STF decide amanhã se país deve utilizar células-tronco em pesquisas
O Supremo Tribunal Federal (STF) fará nesta quarta-feira um julgamento histórico: decidirá se o país pode utilizar células-tronco embrionárias (extraídas de embriões congelados há mais de três anos e com a autorização dos pais) em pesquisas científicas.
O debate em torno da questão vem gerando polêmica desde que o ex-procurador geral da República Cláudio Fonteles questionou a constitucionalidade da Lei de Biossegurança com base no argumento de que se são embriões, têm, portanto, direito à vida.
Seja qual for a decisão tomada nesta quarta-feira pelos ministros do STF, a resposta à constitucionalidade do artigo 5º da Lei de Biossegurança, que permite o uso de células-tronco de embriões em pesquisas, deverá gerar polêmica.

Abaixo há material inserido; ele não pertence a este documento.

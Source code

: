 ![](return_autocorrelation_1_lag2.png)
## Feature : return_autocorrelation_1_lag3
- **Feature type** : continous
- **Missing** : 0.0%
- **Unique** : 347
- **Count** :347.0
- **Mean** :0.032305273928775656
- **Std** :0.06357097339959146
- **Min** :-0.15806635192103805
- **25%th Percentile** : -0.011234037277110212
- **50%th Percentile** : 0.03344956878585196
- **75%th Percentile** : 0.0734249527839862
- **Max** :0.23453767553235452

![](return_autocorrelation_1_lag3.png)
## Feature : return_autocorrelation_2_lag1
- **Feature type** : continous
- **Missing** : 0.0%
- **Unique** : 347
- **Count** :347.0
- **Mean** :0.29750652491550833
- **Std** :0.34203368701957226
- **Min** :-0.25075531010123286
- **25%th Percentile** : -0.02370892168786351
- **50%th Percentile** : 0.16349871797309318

Na opinião do presidente da Comissão de Bioética do Hospital das Clínicas de São Paulo, Cláudio Cohen, nem o começo e nem o fim da vida têm momentos exatos. Ao contrário, ambos são processos. Ele cita como exemplo a morte, que era determinada pela parada cardiorrespiratória do paciente, depois foi superada pelo conceito de morte cerebral e mais recentemente pelo de morte encefálica.

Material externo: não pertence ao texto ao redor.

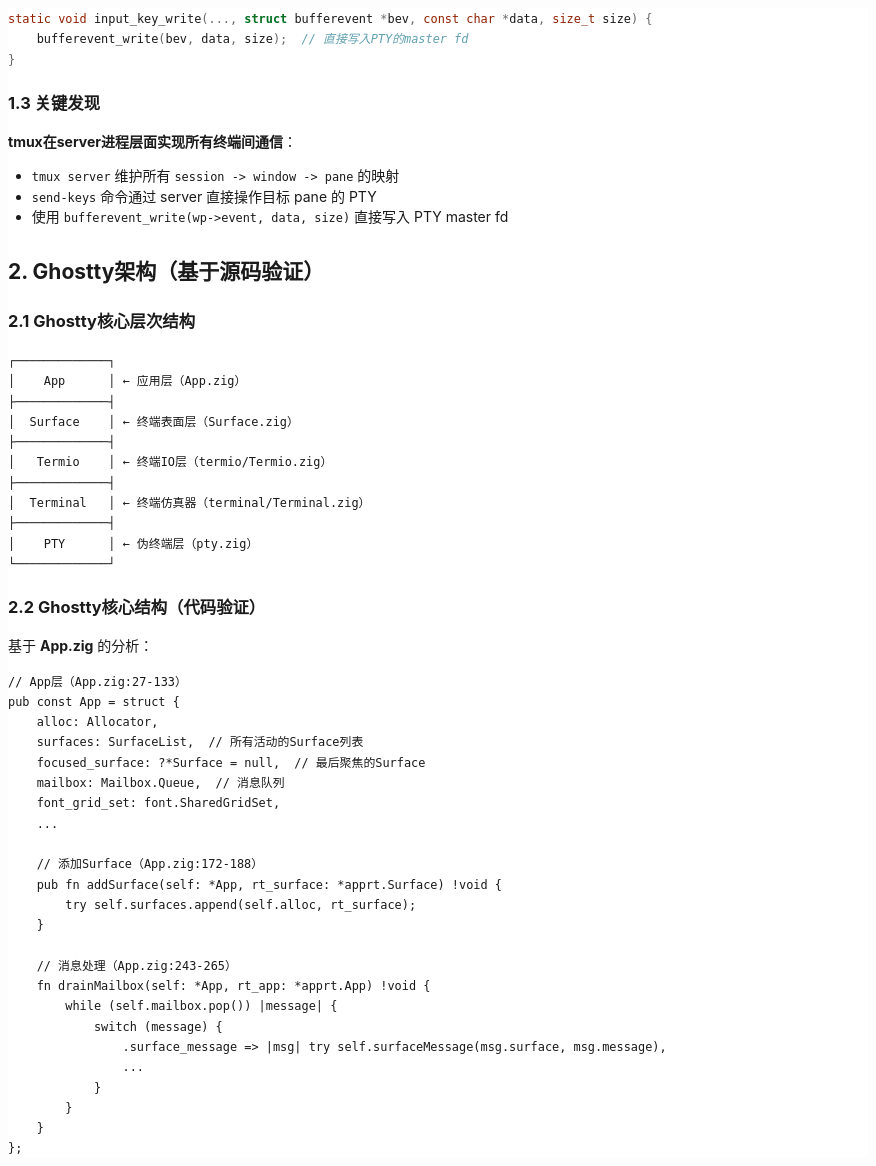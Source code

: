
 ```c
static void input_key_write(..., struct bufferevent *bev, const char *data, size_t size) {
    bufferevent_write(bev, data, size);  // 直接写入PTY的master fd
}
```

### 1.3 关键发现

**tmux在server进程层面实现所有终端间通信**：
- `tmux server` 维护所有 `session -> window -> pane` 的映射
- `send-keys` 命令通过 server 直接操作目标 pane 的 PTY
- 使用 `bufferevent_write(wp->event, data, size)` 直接写入 PTY master fd

## 2. Ghostty架构（基于源码验证）

### 2.1 Ghostty核心层次结构

```
┌─────────────┐
│    App      │ ← 应用层（App.zig）
├─────────────┤
│  Surface    │ ← 终端表面层（Surface.zig）
├─────────────┤
│   Termio    │ ← 终端IO层（termio/Termio.zig）
├─────────────┤
│  Terminal   │ ← 终端仿真器（terminal/Terminal.zig）
├─────────────┤
│    PTY      │ ← 伪终端层（pty.zig）
└─────────────┘
```

### 2.2 Ghostty核心结构（代码验证）

基于 **App.zig** 的分析：

```zig
// App层（App.zig:27-133）
pub const App = struct {
    alloc: Allocator,
    surfaces: SurfaceList,  // 所有活动的Surface列表
    focused_surface: ?*Surface = null,  // 最后聚焦的Surface
    mailbox: Mailbox.Queue,  // 消息队列
    font_grid_set: font.SharedGridSet,
    ...
    
    // 添加Surface（App.zig:172-188）
    pub fn addSurface(self: *App, rt_surface: *apprt.Surface) !void {
        try self.surfaces.append(self.alloc, rt_surface);
    }
    
    // 消息处理（App.zig:243-265）
    fn drainMailbox(self: *App, rt_app: *apprt.App) !void {
        while (self.mailbox.pop()) |message| {
            switch (message) {
                .surface_message => |msg| try self.surfaceMessage(msg.surface, msg.message),
                ...
            }
        }
    }
};
```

Para o bioeticista, a questão deve ser avaliada do ponto de vista da ciência.
– A gente não pode parar o progresso da humanidade simplesmente porque há um valor que pode estar sendo questionado pela Igreja…não é que você está matando alguém, se essas células-tronco seriam jogadas fora e se, ao invés disso, forem feitas pesquisas, isso me parece bastante coerente – afirma.

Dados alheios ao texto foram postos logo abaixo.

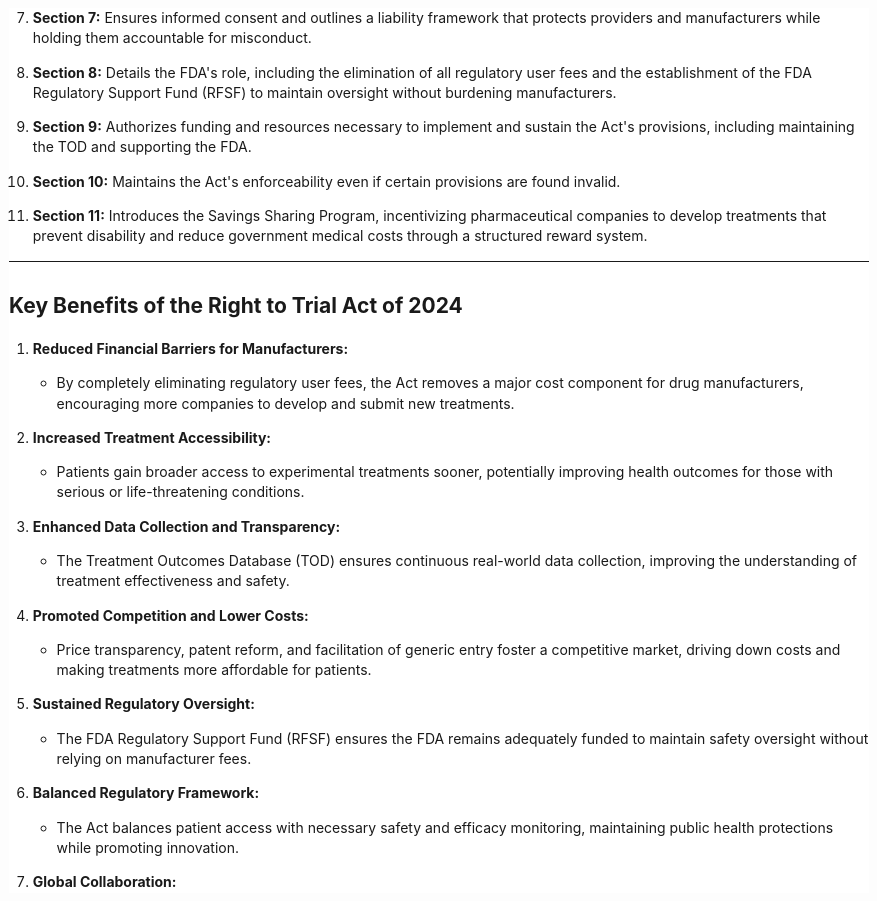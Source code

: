 7. **Section 7:** Ensures informed consent and outlines a liability framework that protects providers and manufacturers while holding them accountable for misconduct.  
     
8. **Section 8:** Details the FDA's role, including the elimination of all regulatory user fees and the establishment of the FDA Regulatory Support Fund (RFSF) to maintain oversight without burdening manufacturers.  
     
9. **Section 9:** Authorizes funding and resources necessary to implement and sustain the Act's provisions, including maintaining the TOD and supporting the FDA.  
     
10. **Section 10:** Maintains the Act's enforceability even if certain provisions are found invalid.  
      
11. **Section 11:** Introduces the Savings Sharing Program, incentivizing pharmaceutical companies to develop treatments that prevent disability and reduce government medical costs through a structured reward system.

---

## **Key Benefits of the Right to Trial Act of 2024**

1. **Reduced Financial Barriers for Manufacturers:**  
     
   - By completely eliminating regulatory user fees, the Act removes a major cost component for drug manufacturers, encouraging more companies to develop and submit new treatments.

   

2. **Increased Treatment Accessibility:**  
     
   - Patients gain broader access to experimental treatments sooner, potentially improving health outcomes for those with serious or life-threatening conditions.

   

3. **Enhanced Data Collection and Transparency:**  
     
   - The Treatment Outcomes Database (TOD) ensures continuous real-world data collection, improving the understanding of treatment effectiveness and safety.

   

4. **Promoted Competition and Lower Costs:**  
     
   - Price transparency, patent reform, and facilitation of generic entry foster a competitive market, driving down costs and making treatments more affordable for patients.

   

5. **Sustained Regulatory Oversight:**  
     
   - The FDA Regulatory Support Fund (RFSF) ensures the FDA remains adequately funded to maintain safety oversight without relying on manufacturer fees.

   

6. **Balanced Regulatory Framework:**  
     
   - The Act balances patient access with necessary safety and efficacy monitoring, maintaining public health protections while promoting innovation.

   

7. **Global Collaboration:**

Segundo Cohen, falar de células-tronco não é o mesmo que falar de embrião.
– Assim como eu posso dizer os gametas, o óvulo e o espermatozóide um dia podem se tornar um embrião e depois ser implantados no útero, é tudo um processo – diz. Na opinião do médico, os ministros deverão votar pela continuidade das pesquisas com células-tronco embrionárias.
– Já existe uma norma da biossegurança que diz que esses óvulos que já foram fecundados há mais de três anos poderão ser utilizados.
Na verdade, estão querendo voltar atrás, não é nem discutir o que vai ser feito daqui para a frente…então seria um retrocesso muito grande não permitir nem isso – acrescenta.